• _Action item_: Please copy each line below that contains the word "analysis".

• _Information given_:

== Segment start ==

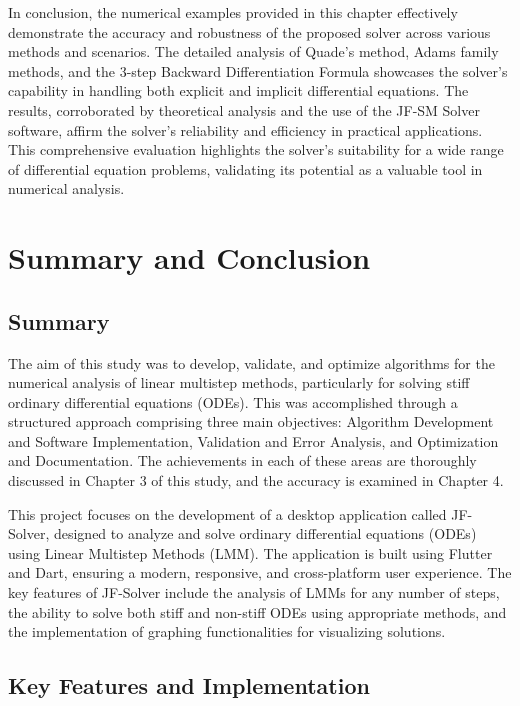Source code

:\documentclass[a4paper, twoside]{report} %
\begin{document}
	\newpage
	In conclusion, the numerical examples provided in this chapter effectively demonstrate the accuracy and robustness of the proposed solver across various methods and scenarios. The detailed analysis of Quade's method, Adams family methods, and the 3-step Backward Differentiation Formula showcases the solver's capability in handling both explicit and implicit differential equations. The results, corroborated by theoretical analysis and the use of the JF-SM Solver software, affirm the solver's reliability and efficiency in practical applications. This comprehensive evaluation highlights the solver's suitability for a wide range of differential equation problems, validating its potential as a valuable tool in numerical analysis.



	\chapter{Summary and Conclusion}

	\section{Summary}
	The aim of this study was to develop, validate, and optimize algorithms for the numerical analysis of linear multistep methods, particularly for solving stiff ordinary differential equations (ODEs). This was accomplished through a structured approach comprising three main objectives: Algorithm Development and Software Implementation, Validation and Error Analysis, and Optimization and Documentation. The achievements in each of these areas are thoroughly discussed in Chapter 3 of this study, and the accuracy is examined in Chapter 4.

	This project focuses on the development of a desktop application called JF-Solver, designed to analyze and solve ordinary differential equations (ODEs) using Linear Multistep Methods (LMM). The application is built using Flutter and Dart, ensuring a modern, responsive, and cross-platform user experience. The key features of JF-Solver include the analysis of LMMs for any number of steps, the ability to solve both stiff and non-stiff ODEs using appropriate methods, and the implementation of graphing functionalities for visualizing solutions.

	\section{Key Features and Implementation}
\end{document}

== Segment end ==

• _Response box_:
	In conclusion, the numerical examples provided in this chapter effectively demonstrate the accuracy and robustness of the proposed solver across various methods and scenarios. The detailed analysis of Quade's method, Adams family methods, and the 3-step Backward Differentiation Formula showcases the solver's capability in handling both explicit and implicit differential equations. The results, corroborated by theoretical analysis and the use of the JF-SM Solver software, affirm the solver's reliability and efficiency in practical applications. This comprehensive evaluation highlights the solver's suitability for a wide range of differential equation problems, validating its potential as a valuable tool in numerical analysis.
	The aim of this study was to develop, validate, and optimize algorithms for the numerical analysis of linear multistep methods, particularly for solving stiff ordinary differential equations (ODEs). This was accomplished through a structured approach comprising three main objectives: Algorithm Development and Software Implementation, Validation and Error Analysis, and Optimization and Documentation. The achievements in each of these areas are thoroughly discussed in Chapter 3 of this study, and the accuracy is examined in Chapter 4.
	This project focuses on the development of a desktop application called JF-Solver, designed to analyze and solve ordinary differential equations (ODEs) using Linear Multistep Methods (LMM). The application is built using Flutter and Dart, ensuring a modern, responsive, and cross-platform user experience. The key features of JF-Solver include the analysis of LMMs for any number of steps, the ability to solve both stiff and non-stiff ODEs using appropriate methods, and the implementation of graphing functionalities for visualizing solutions.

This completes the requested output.